▼▼▼

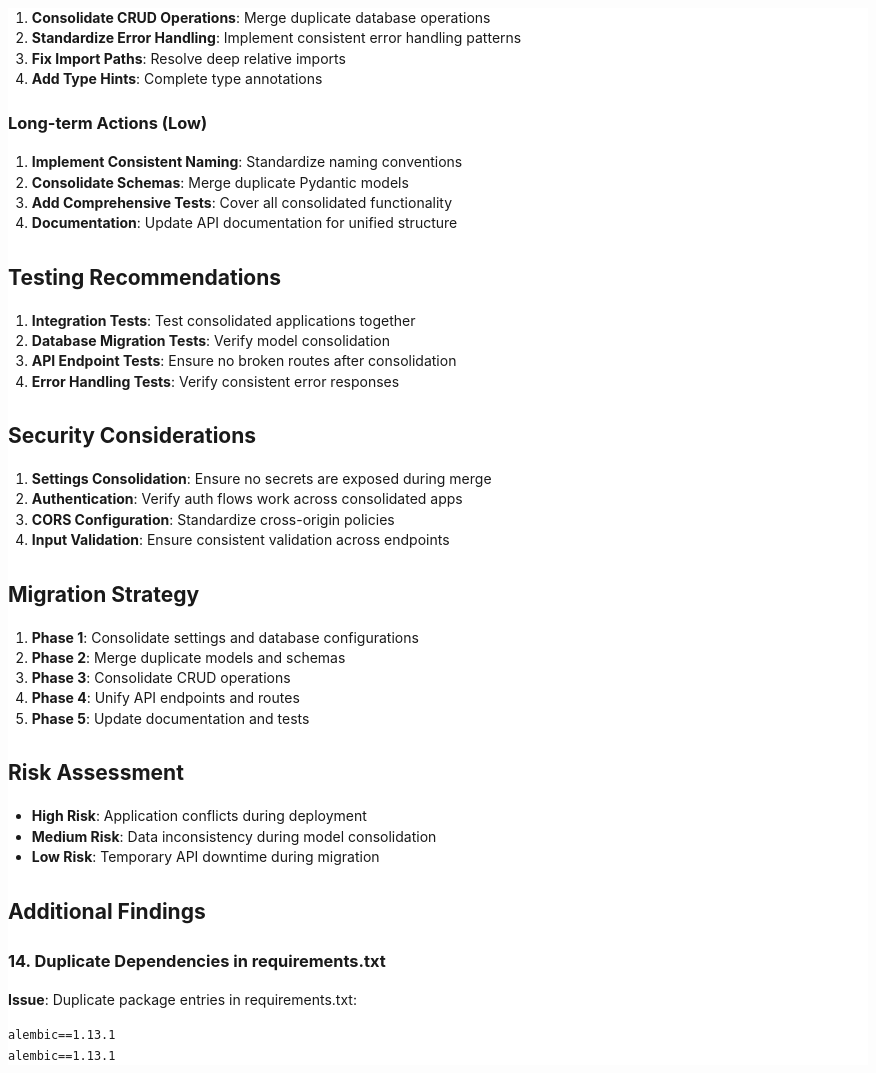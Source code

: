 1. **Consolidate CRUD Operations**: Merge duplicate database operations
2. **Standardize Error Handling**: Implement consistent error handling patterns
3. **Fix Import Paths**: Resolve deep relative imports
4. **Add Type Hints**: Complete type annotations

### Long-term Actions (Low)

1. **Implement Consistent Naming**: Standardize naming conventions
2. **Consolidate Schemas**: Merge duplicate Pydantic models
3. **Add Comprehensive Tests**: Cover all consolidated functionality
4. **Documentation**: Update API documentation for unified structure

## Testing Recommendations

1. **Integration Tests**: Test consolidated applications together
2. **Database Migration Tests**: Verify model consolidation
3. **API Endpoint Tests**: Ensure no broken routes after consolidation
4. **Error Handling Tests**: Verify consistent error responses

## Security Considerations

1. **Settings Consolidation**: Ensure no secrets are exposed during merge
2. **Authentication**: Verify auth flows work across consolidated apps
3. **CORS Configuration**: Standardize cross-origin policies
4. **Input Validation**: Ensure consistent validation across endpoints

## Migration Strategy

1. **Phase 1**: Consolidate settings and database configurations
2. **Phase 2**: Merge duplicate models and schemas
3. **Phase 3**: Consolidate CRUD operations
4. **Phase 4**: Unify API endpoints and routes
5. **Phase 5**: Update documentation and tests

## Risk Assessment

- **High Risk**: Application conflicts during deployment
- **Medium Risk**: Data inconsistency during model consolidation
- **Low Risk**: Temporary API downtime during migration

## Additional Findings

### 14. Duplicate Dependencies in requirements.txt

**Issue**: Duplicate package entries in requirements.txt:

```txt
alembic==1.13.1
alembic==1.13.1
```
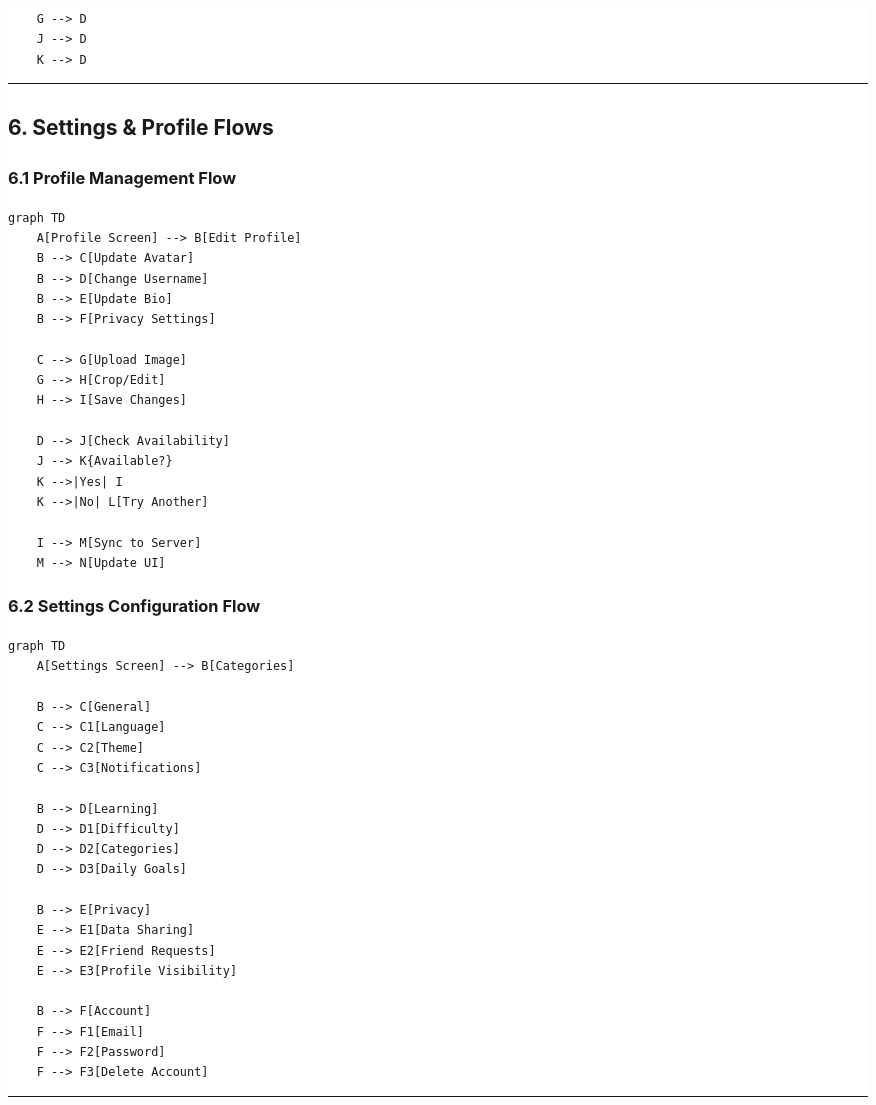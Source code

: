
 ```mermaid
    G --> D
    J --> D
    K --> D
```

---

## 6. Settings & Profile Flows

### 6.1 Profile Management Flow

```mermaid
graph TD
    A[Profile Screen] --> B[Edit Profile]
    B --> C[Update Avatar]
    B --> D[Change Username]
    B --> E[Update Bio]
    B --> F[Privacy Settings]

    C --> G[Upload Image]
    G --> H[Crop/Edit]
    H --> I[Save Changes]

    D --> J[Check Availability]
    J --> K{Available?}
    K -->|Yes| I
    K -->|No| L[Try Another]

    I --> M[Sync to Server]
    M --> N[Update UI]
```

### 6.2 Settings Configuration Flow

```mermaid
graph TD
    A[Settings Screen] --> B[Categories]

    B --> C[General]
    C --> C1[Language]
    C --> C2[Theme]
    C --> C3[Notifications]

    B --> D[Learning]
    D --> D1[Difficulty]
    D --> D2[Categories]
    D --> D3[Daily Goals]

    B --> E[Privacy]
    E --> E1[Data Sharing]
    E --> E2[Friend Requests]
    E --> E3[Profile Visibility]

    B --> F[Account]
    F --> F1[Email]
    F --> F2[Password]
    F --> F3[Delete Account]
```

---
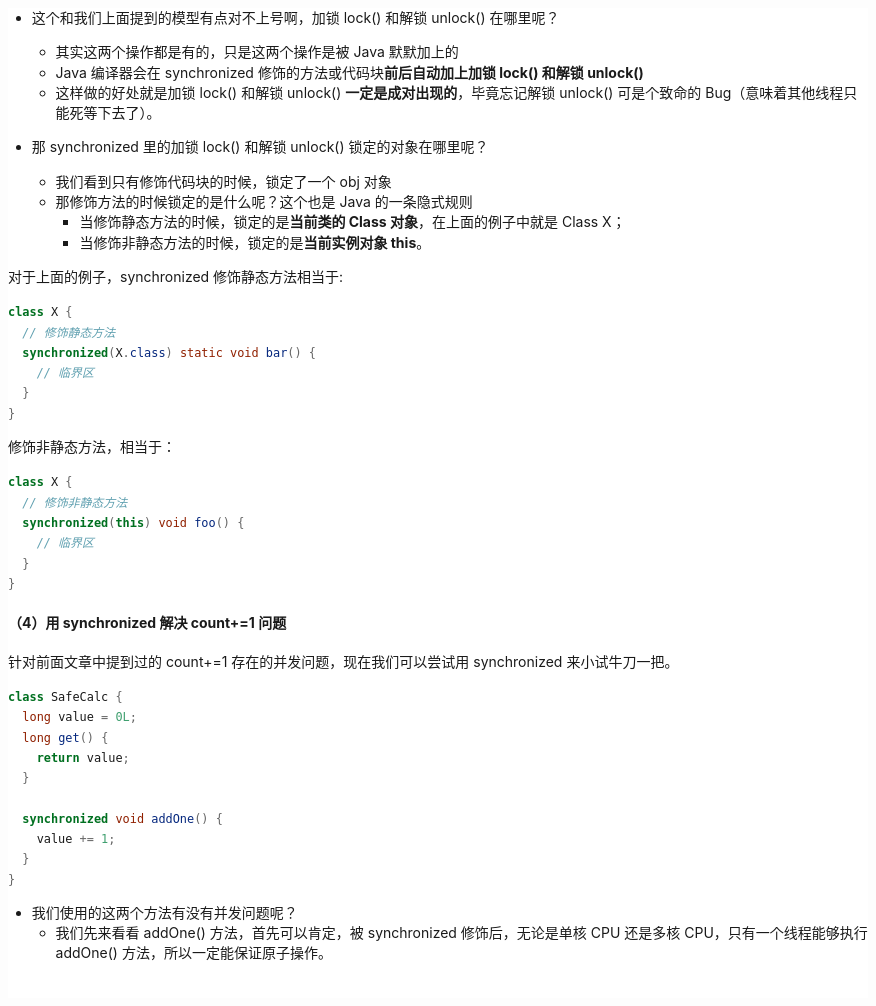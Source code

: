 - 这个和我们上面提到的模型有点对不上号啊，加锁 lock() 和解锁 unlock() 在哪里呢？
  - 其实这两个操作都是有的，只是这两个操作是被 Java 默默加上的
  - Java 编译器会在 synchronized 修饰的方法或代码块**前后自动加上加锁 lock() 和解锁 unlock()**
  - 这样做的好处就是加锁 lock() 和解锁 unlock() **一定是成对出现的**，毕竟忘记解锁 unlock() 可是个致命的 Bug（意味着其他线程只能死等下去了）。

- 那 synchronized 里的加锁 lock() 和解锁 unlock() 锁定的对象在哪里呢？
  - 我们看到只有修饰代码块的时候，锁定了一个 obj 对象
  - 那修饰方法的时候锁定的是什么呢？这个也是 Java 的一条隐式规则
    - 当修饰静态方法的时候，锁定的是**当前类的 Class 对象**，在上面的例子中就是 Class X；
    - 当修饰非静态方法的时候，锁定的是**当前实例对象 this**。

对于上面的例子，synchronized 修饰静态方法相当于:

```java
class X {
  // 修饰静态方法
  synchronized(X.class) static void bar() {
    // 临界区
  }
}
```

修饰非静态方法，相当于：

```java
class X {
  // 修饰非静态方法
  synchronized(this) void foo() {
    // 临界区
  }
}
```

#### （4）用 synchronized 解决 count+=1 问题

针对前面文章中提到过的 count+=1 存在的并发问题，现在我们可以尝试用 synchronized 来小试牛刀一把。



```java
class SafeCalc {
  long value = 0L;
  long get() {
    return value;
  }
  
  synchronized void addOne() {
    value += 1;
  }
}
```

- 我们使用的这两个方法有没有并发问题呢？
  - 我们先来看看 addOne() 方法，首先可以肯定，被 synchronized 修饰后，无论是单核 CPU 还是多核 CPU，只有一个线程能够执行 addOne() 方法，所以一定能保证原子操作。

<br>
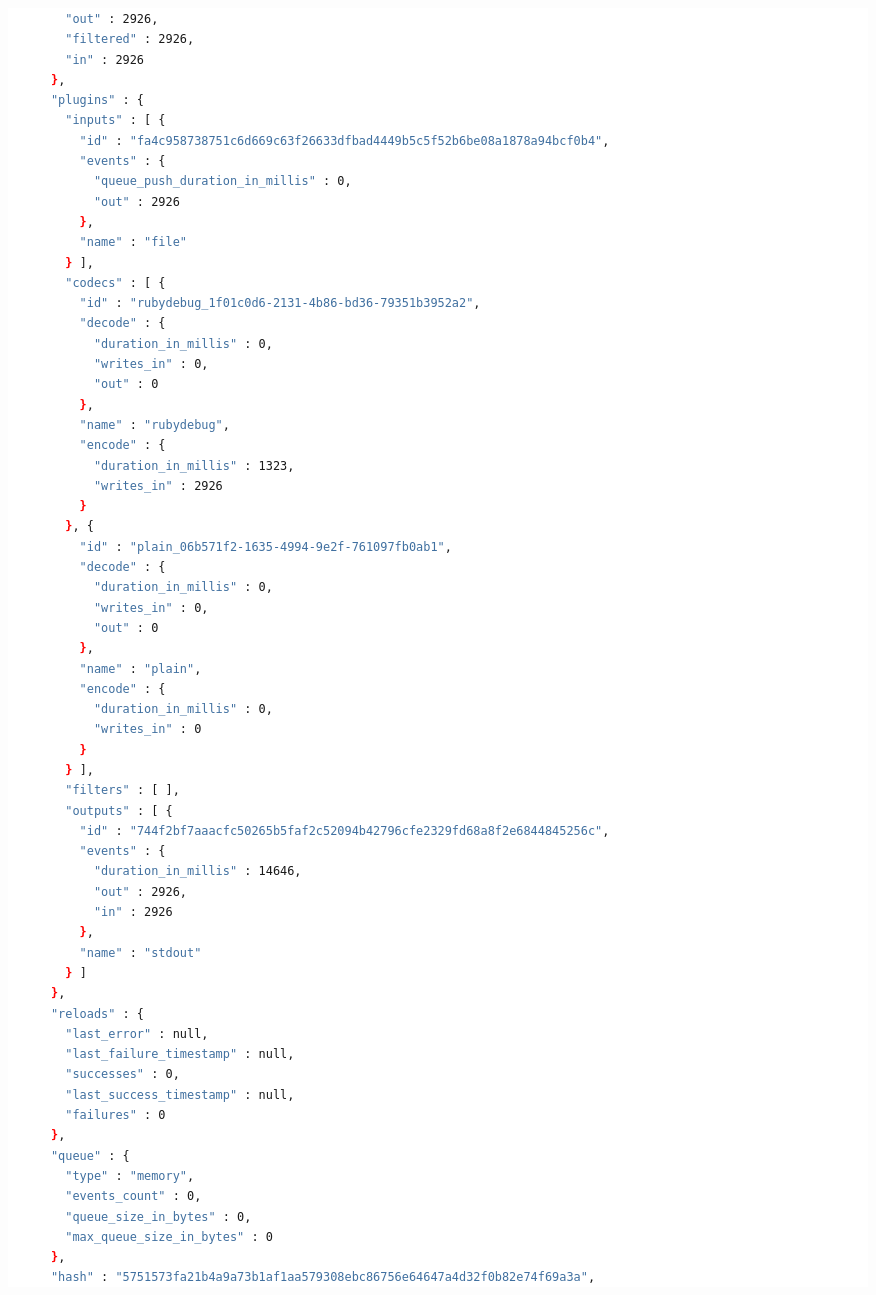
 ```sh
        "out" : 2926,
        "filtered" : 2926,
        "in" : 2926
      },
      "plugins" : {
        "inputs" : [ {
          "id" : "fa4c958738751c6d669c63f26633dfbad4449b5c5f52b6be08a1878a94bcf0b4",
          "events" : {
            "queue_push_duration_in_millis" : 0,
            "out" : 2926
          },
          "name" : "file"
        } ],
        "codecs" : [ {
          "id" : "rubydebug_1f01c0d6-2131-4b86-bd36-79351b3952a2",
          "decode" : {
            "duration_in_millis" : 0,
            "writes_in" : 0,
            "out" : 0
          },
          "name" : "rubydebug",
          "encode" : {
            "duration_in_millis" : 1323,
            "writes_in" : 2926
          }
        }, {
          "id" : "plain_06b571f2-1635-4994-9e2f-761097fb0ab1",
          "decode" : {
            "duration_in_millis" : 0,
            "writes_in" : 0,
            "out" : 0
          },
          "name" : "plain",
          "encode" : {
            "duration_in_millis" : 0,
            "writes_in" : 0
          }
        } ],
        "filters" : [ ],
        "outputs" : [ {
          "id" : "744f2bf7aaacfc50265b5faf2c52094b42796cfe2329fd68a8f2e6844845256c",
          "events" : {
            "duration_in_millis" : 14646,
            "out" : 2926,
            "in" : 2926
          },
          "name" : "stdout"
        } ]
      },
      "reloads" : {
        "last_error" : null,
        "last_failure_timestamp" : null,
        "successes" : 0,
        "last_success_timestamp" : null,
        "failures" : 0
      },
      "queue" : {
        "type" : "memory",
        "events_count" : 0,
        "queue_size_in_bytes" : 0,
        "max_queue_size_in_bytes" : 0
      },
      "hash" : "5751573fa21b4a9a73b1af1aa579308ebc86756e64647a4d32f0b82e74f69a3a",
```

▲▲▲

* **AIM OF THE EXERCISE**
Starting at the line that has "3. **Add Comprehensive" and ending at the line that has "Duplicate package entries", please write out the lines above exactly, leaving out all others.

* **RESPONSE TO THIS TASK**
3. **Add Comprehensive Tests**: Cover all consolidated functionality
4. **Documentation**: Update API documentation for unified structure

## Testing Recommendations

1. **Integration Tests**: Test consolidated applications together
2. **Database Migration Tests**: Verify model consolidation
3. **API Endpoint Tests**: Ensure no broken routes after consolidation
4. **Error Handling Tests**: Verify consistent error responses

## Security Considerations

1. **Settings Consolidation**: Ensure no secrets are exposed during merge
2. **Authentication**: Verify auth flows work across consolidated apps
3. **CORS Configuration**: Standardize cross-origin policies
4. **Input Validation**: Ensure consistent validation across endpoints

## Migration Strategy

1. **Phase 1**: Consolidate settings and database configurations
2. **Phase 2**: Merge duplicate models and schemas
3. **Phase 3**: Consolidate CRUD operations
4. **Phase 4**: Unify API endpoints and routes
5. **Phase 5**: Update documentation and tests

## Risk Assessment

- **High Risk**: Application conflicts during deployment
- **Medium Risk**: Data inconsistency during model consolidation
- **Low Risk**: Temporary API downtime during migration

## Additional Findings

### 14. Duplicate Dependencies in requirements.txt

**Issue**: Duplicate package entries in requirements.txt:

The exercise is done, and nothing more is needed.